While a college student, he founded Paragon Software with Mark E. Seremet. Davies's first faculty appointment was at West Virginia Wesleyan College, after which he moved on to West Virginia University where he taught econometrics. During the dot-com era, he left academia to serve as Chief Financial Officer and Chief Analytics Officer at Parabon Computation, where he was co-inventor on a patent for generating supercomputing power from idle Internet-connected computers. In 2001, he joined the faculty at Duquesne University where he helped design the economics major.

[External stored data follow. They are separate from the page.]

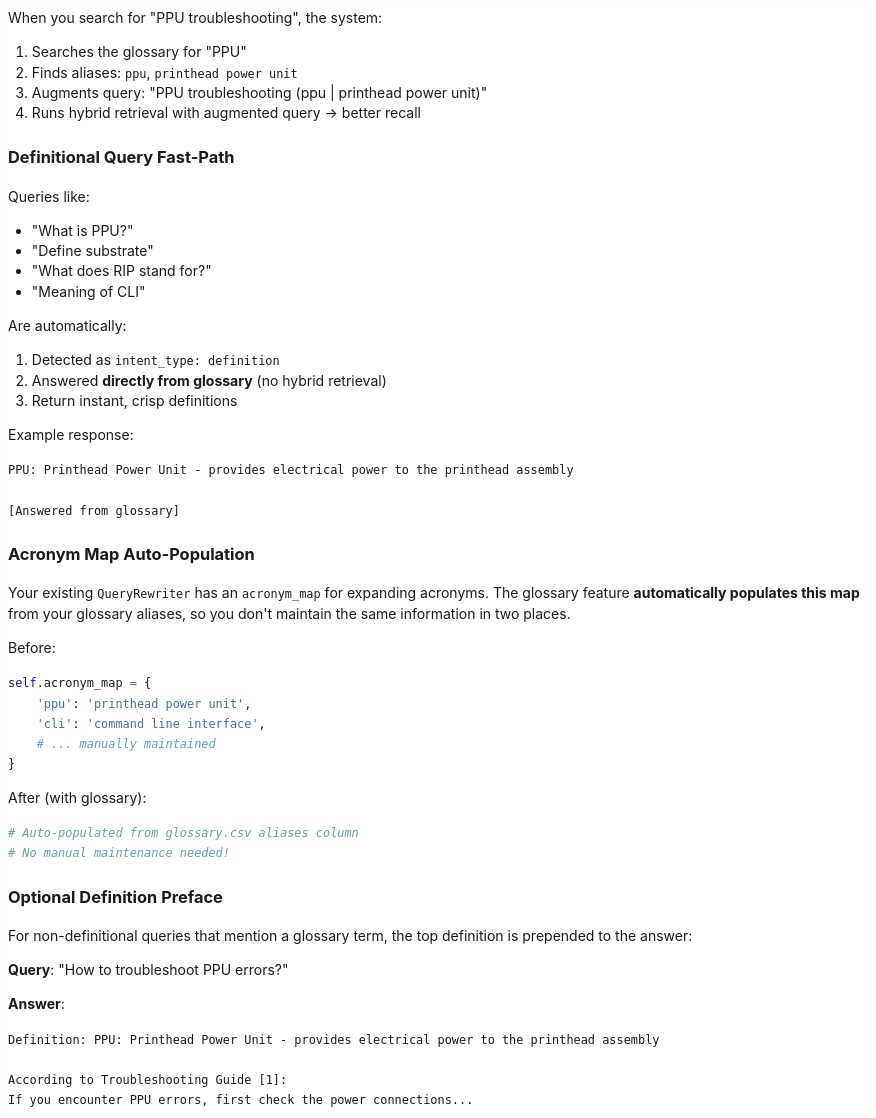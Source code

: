 When you search for "PPU troubleshooting", the system:

1. Searches the glossary for "PPU"
2. Finds aliases: `ppu`, `printhead power unit`
3. Augments query: "PPU troubleshooting (ppu | printhead power unit)"
4. Runs hybrid retrieval with augmented query → better recall

### Definitional Query Fast-Path

Queries like:
- "What is PPU?"
- "Define substrate"
- "What does RIP stand for?"
- "Meaning of CLI"

Are automatically:
1. Detected as `intent_type: definition`
2. Answered **directly from glossary** (no hybrid retrieval)
3. Return instant, crisp definitions

Example response:
```
PPU: Printhead Power Unit - provides electrical power to the printhead assembly

[Answered from glossary]
```

### Acronym Map Auto-Population

Your existing `QueryRewriter` has an `acronym_map` for expanding acronyms. The glossary feature **automatically populates this map** from your glossary aliases, so you don't maintain the same information in two places.

Before:
```python
self.acronym_map = {
    'ppu': 'printhead power unit',
    'cli': 'command line interface',
    # ... manually maintained
}
```

After (with glossary):
```python
# Auto-populated from glossary.csv aliases column
# No manual maintenance needed!
```

### Optional Definition Preface

For non-definitional queries that mention a glossary term, the top definition is prepended to the answer:

**Query**: "How to troubleshoot PPU errors?"

**Answer**:
```
Definition: PPU: Printhead Power Unit - provides electrical power to the printhead assembly

According to Troubleshooting Guide [1]:
If you encounter PPU errors, first check the power connections...
```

In 2006, he co-founded an Internet discovery firm, Repliqa, that was purchased by indiePub Entertainment. In 2007, he was named a Mercatus Affiliated Senior Scholar and, in 2015, a Strata Research Fellow. He conducts research on the economic effects of government policy. As a Mercatus Scholar, Davies has given lectures on economic policy topics for staff at the U.S. House of Representatives.

Starting in 2012, he produced a series of videos on economics and statistics for the Institute for Humane Studies, the Foundation for Economic Education, and Certell. In 2015, he worked as associate producer for the Moving Picture Institute on their video series, FI$H: How An Economy Grows. Davies is a long-time faculty member at the Institute for Humane Studies and the Foundation for Economic Education.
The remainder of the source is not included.